Benim babam bir kaplumbağayı kurtarırken öldü


BUGÜN Kemal Divrikli’nin ölüm yıldönümü. Ben onu tanımıyorum. Ama hayatı boyuncu insanlara iyilik yapmış biri olduğunu biliyorum. Ölürken de bir canlıya iyilik yapıyor.

Yolda bir kaplumbağa görüyor, ezilmesin diye arabasından iniyor, kenara koymaya çalışırken karşı istikametten son sürat gelen bir motor ona çarpıyor. Ve Kemal Divrikli ölüyor. Çaresiz bir hayvanı kurtarmaya çalışırken, kendi canını veriyor. İnanılır gibi değil, di mi? Bir tosbayı kurtarmaya çalışırken…

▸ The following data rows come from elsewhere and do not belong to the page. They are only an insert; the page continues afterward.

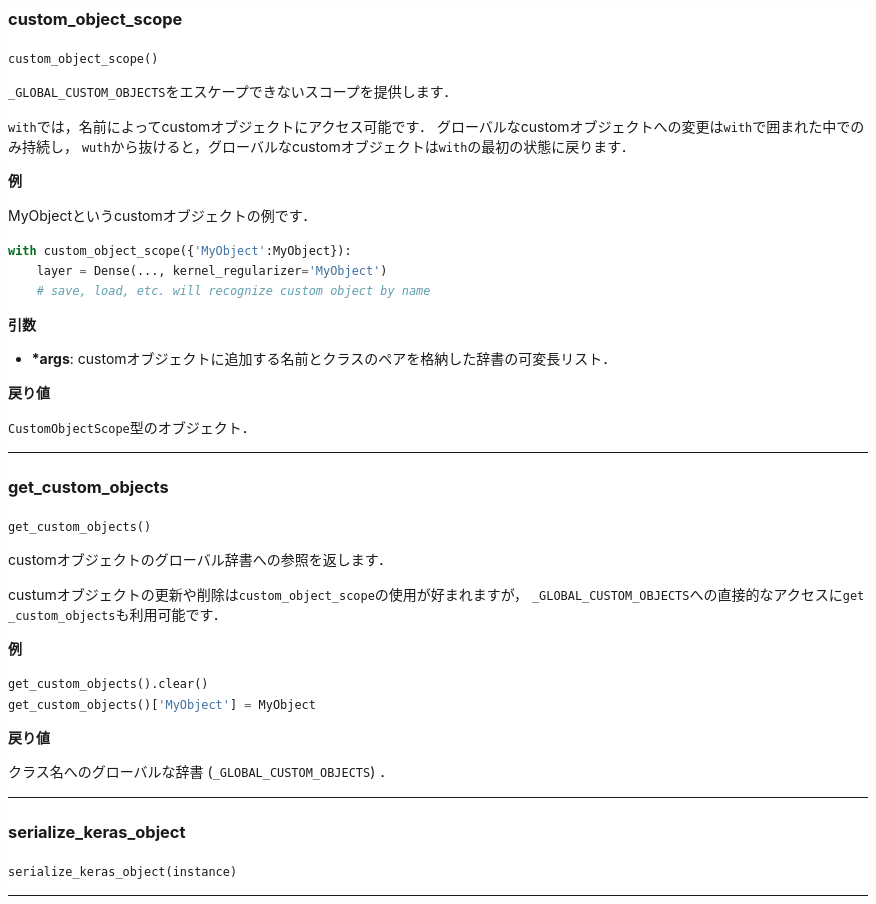
### custom_object_scope

```python
custom_object_scope()
```

`_GLOBAL_CUSTOM_OBJECTS`をエスケープできないスコープを提供します．

`with`では，名前によってcustomオブジェクトにアクセス可能です．
グローバルなcustomオブジェクトへの変更は`with`で囲まれた中でのみ持続し，
`wuth`から抜けると，グローバルなcustomオブジェクトは`with`の最初の状態に戻ります．

__例__

MyObjectというcustomオブジェクトの例です．

```python
with custom_object_scope({'MyObject':MyObject}):
    layer = Dense(..., kernel_regularizer='MyObject')
    # save, load, etc. will recognize custom object by name
```

__引数__

- __*args__: customオブジェクトに追加する名前とクラスのペアを格納した辞書の可変長リスト．

__戻り値__

`CustomObjectScope`型のオブジェクト．

---

### get_custom_objects

```python
get_custom_objects()
```

customオブジェクトのグローバル辞書への参照を返します．

custumオブジェクトの更新や削除は`custom_object_scope`の使用が好まれますが，
`_GLOBAL_CUSTOM_OBJECTS`への直接的なアクセスに`get_custom_objects`も利用可能です．

__例__

```python
get_custom_objects().clear()
get_custom_objects()['MyObject'] = MyObject
```

__戻り値__

クラス名へのグローバルな辞書 (`_GLOBAL_CUSTOM_OBJECTS`) ．

---

### serialize_keras_object

```python
serialize_keras_object(instance)
```

---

Olay beni o kadar sarstı, o kadar etkilendim ki, ölüm yıldönümünde, olup biteni sevgili kızı Derya Divrikli Gül’ün ağzından dinleyelim ve bu güzel insanı, Babalar Günü öncesi analım istedim…

YOLDAKİ KAPLUMBAĞA EZİLMESİN DİYE

“Babam, benim şahane babam, yolda giderken bir kaplumbağa görüyor. Yolun tam ortasında. Ezilmesin diye duruyor, arabadan iniyor, tam eğilip kaplumbağayı alırken… Karşıdan gelen bir motor, hızla kafasına çarpıyor! Babam yere devriliyor, apar topar hastaneye götürülüyor ve komaya giriyor!”
Edremit Devlet Hastanesi’nde bana bunları anlatıyorlar.
“Nasıl yani!” diyorum.
Tosbayı kurtarırken motor mu çarpıyor?
Aklımdan onlarca şey geçiyor:
Çarpmadan önce motorun tekerini gördü mü acaba? “Eyvah!” dedi mi? Biz geldik mi aklına? Çok acı çekti mi?
Kendi kendime, “Endişe edecek bir şey yok!” diyorum. “Tosbağa kurtarırken ölünmez! Hele dünyanın en şahane babası kesinlikle ölmez!”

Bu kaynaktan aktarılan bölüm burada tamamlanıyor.